Ces imposteurs pensent pouvoir réparer une récession et empêcher une dépression. Les simplets pensent que lorsque le secteur privé cesse de dépenser, le secteur public peut intervenir et remplacer la demande privée manquante. C’est là, en deux mots, la théorie de Keynes.
Deux mots, c’est la quantité appropriée. Parce qu’il y a un monde de différences entre les dépenses privées et les dépenses gouvernementales. Les dépenses privées sont volontaires ; les gens choisissent de dépenser leur argent pour des choses qu’ils veulent vraiment. Lorsque le gouvernement dépense, en revanche, il ne fait que diviser et gaspiller le butin qu’il a dérobé. Cela peut ressembler d’assez près à des dépenses privées. Mais ce n’est pas du tout la même chose. On peut distribuer des chèques aux gens ; ce n’est pas comme si les gens gagnaient de l’argent. On peut construire des ponts et des aéroports, aussi… mais ils n’ont de valeur que s’ils sont utilisés efficacement. Et on peut embaucher tous les fonctionnaires qu’on veut, ils n’augmentent pas forcément la somme de richesse ou de bonheur humain (il est plus probable qu’ils la réduisent !).
Il suffit de voir les sociétés qui ont mis tout le monde au travail. Il n’y avait pas de chômage au Cambodge, selon les Khmer rouges… ni en Union soviétique… la Corée du Nord est un autre bon exemple aujourd’hui. Tout le monde travaille. Mais mettre les gens au travail pour le gouvernement ne les rend pas riches… ça les rend pauvres.
Et pourtant, ces économistes modernes — allez, soyons fous, donnons des noms : Martin Wolf au Financial Times, Paul Krugman du New York Times, Bernanke, Summers et Geithner à Washington — pensent pouvoir contrôler et guérir une dépression. Ils pensent qu’il n’y a qu’à maintenir le PIB en expansion… et empêcher le chômage de grimper. Comment ? Il suffit de dépenser de l’argent !

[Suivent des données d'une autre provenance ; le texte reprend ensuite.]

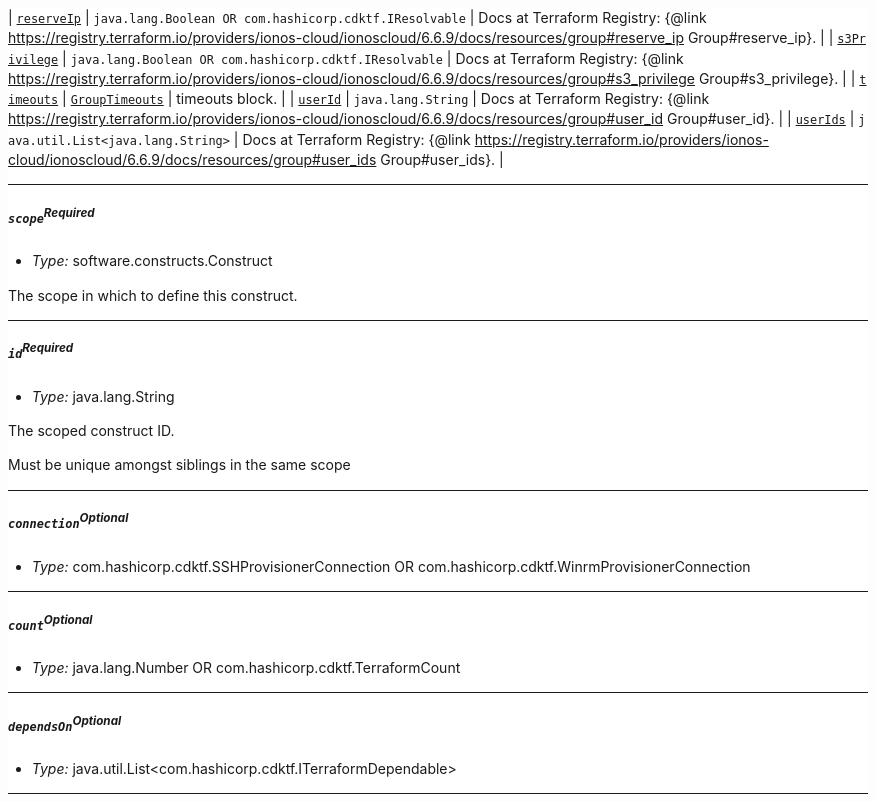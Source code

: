 | <code><a href="#@cdktf/provider-ionoscloud.group.Group.Initializer.parameter.reserveIp">reserveIp</a></code> | <code>java.lang.Boolean OR com.hashicorp.cdktf.IResolvable</code> | Docs at Terraform Registry: {@link https://registry.terraform.io/providers/ionos-cloud/ionoscloud/6.6.9/docs/resources/group#reserve_ip Group#reserve_ip}. |
| <code><a href="#@cdktf/provider-ionoscloud.group.Group.Initializer.parameter.s3Privilege">s3Privilege</a></code> | <code>java.lang.Boolean OR com.hashicorp.cdktf.IResolvable</code> | Docs at Terraform Registry: {@link https://registry.terraform.io/providers/ionos-cloud/ionoscloud/6.6.9/docs/resources/group#s3_privilege Group#s3_privilege}. |
| <code><a href="#@cdktf/provider-ionoscloud.group.Group.Initializer.parameter.timeouts">timeouts</a></code> | <code><a href="#@cdktf/provider-ionoscloud.group.GroupTimeouts">GroupTimeouts</a></code> | timeouts block. |
| <code><a href="#@cdktf/provider-ionoscloud.group.Group.Initializer.parameter.userId">userId</a></code> | <code>java.lang.String</code> | Docs at Terraform Registry: {@link https://registry.terraform.io/providers/ionos-cloud/ionoscloud/6.6.9/docs/resources/group#user_id Group#user_id}. |
| <code><a href="#@cdktf/provider-ionoscloud.group.Group.Initializer.parameter.userIds">userIds</a></code> | <code>java.util.List<java.lang.String></code> | Docs at Terraform Registry: {@link https://registry.terraform.io/providers/ionos-cloud/ionoscloud/6.6.9/docs/resources/group#user_ids Group#user_ids}. |

---

##### `scope`<sup>Required</sup> <a name="scope" id="@cdktf/provider-ionoscloud.group.Group.Initializer.parameter.scope"></a>

- *Type:* software.constructs.Construct

The scope in which to define this construct.

---

##### `id`<sup>Required</sup> <a name="id" id="@cdktf/provider-ionoscloud.group.Group.Initializer.parameter.id"></a>

- *Type:* java.lang.String

The scoped construct ID.

Must be unique amongst siblings in the same scope

---

##### `connection`<sup>Optional</sup> <a name="connection" id="@cdktf/provider-ionoscloud.group.Group.Initializer.parameter.connection"></a>

- *Type:* com.hashicorp.cdktf.SSHProvisionerConnection OR com.hashicorp.cdktf.WinrmProvisionerConnection

---

##### `count`<sup>Optional</sup> <a name="count" id="@cdktf/provider-ionoscloud.group.Group.Initializer.parameter.count"></a>

- *Type:* java.lang.Number OR com.hashicorp.cdktf.TerraformCount

---

##### `dependsOn`<sup>Optional</sup> <a name="dependsOn" id="@cdktf/provider-ionoscloud.group.Group.Initializer.parameter.dependsOn"></a>

- *Type:* java.util.List<com.hashicorp.cdktf.ITerraformDependable>

---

Les calculateurs de PIB ne peuvent faire la différence entre une dépense bidon et une dépense réelle. Les petits génies du PIB ne savent pas faire la différence. Ils pensent qu’un dollar dépensé en vaut bien en autre…
… même si c’est un dollar qui n’existait pas ! (Ne commençons pas avec ça…)
Les économistes modernes ne se donnent même pas la peine d’y penser. Tout ce dont ils se soucient, c’est du taux de chômage… non de savoir si l’emploi est effectivement utile ou efficace. Faire grimper l’emploi ? Facile. Il suffit d’embaucher. Est-ce que ça améliore la situation des gens ? Bien sûr que non.